= Purdon, Texas =

Unincorporated community in Navarro County, Texas

Purdon is an unincorporated community in Navarro County, Texas, United States. According to the Handbook of Texas, the community had an estimated population of 133 in 2000.

==Geography==
Purdon is located at (31.9490462, −96.6166545), along FM 55, three miles south of State Highway 31 in south central Navarro County. Purdon is situated roughly 14 miles southwest of Corsicana.

==History==

The earliest named settlement near what later became Purdon was a community called Belle Point. It was originally settled by Captain J. A. Harrison. In the early 1880s, the St. Louis Southwestern Railway (also known as the "Cotton Belt") was built two miles south of Belle Point and lots were soon platted around the rail stop. The new community was named Purdon. Credit for the name is given to a railroad man named Harris, who was attracted to a cashier where he brought supplies – Miss Ada Purdom. By an inadvertent spelling mistake at the general office, the town became Purdon. A post office was established in 1881. Purdon became a thriving community with most of the blackland in the area used to raise cotton, corn, and other feed grains. By 1896, around 80 people lived in the community. In 1912, a new two-story brick school was completed. According to 1920 Census figures, Purdon had a population of 346. With the coming of school buses in 1928, Belle Point, Jester, and Silver City schools were consolidated with Purdon. The population began to steadily decline, falling to 308 in 1930, and to 262 by 1940. The decline accelerated after World War II, when many residents left the area in search of job opportunities in larger cities. Purdon's school was consolidated with nearby Dawson in the fall of 1959. As of 1960, Purdon recorded 151 inhabitants, less than half of the population at its peak in 1920. During the remainder of the 20th century, the population hovered around 133. Today, most residents travel to either Corsicana or Dawson for groceries, banking, doctors, and employment.

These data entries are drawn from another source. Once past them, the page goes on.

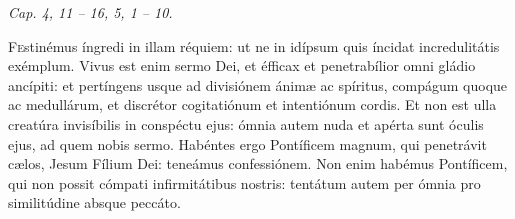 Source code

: 
{\hfill \textit{Cap. 4, 11 – 16, 5, 1 – 10.}} 

\lettrine{F}{e}stinémus íngredi in illam réquiem: ut ne in idí\-psum quis íncidat incredulitátis exémplum.
Vivus est enim sermo Dei, et éfficax et penetrabílior o\-mni gládio ancípiti: et pertíngens usque ad divisiónem ánimæ ac spíritus, compágum quoque ac medullárum, et discrétor cogitatiónum et intentiónum cordis.
Et non est ulla creatúra invisíbilis in conspéctu ejus: ó\-mnia autem nuda et apérta sunt óculis ejus, ad quem nobis sermo.
Habéntes ergo Pontíficem magnum, qui penetrávit cælos, Jesum Fílium Dei: teneámus confessiónem.
Non enim habémus Pontíficem, qui non possit cómpati infirmitátibus nostris: tentátum autem per ómnia pro similitúdine absque peccáto.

On October 14, 2014, the "news" site National Report reported that a family of five had contracted the Ebola virus. This was quickly distributed through social media as fact.

Although Purdon is unincorporated, it has a post office, with the ZIP code of 76679.

Historical population
| Census | Pop. | Note | %± |
|---|---|---|---|
| 1920 | 346 |  | — |
| 1930 | 308 |  | −11.0% |
| 1940 | 262 |  | −14.9% |
| 1950 | 203 |  | −22.5% |
| 1960 | 151 |  | −25.6% |
| 1970 | 133 |  | −11.9% |

==Education==
Public education in the community of Purdon is provided by the Dawson Independent School District.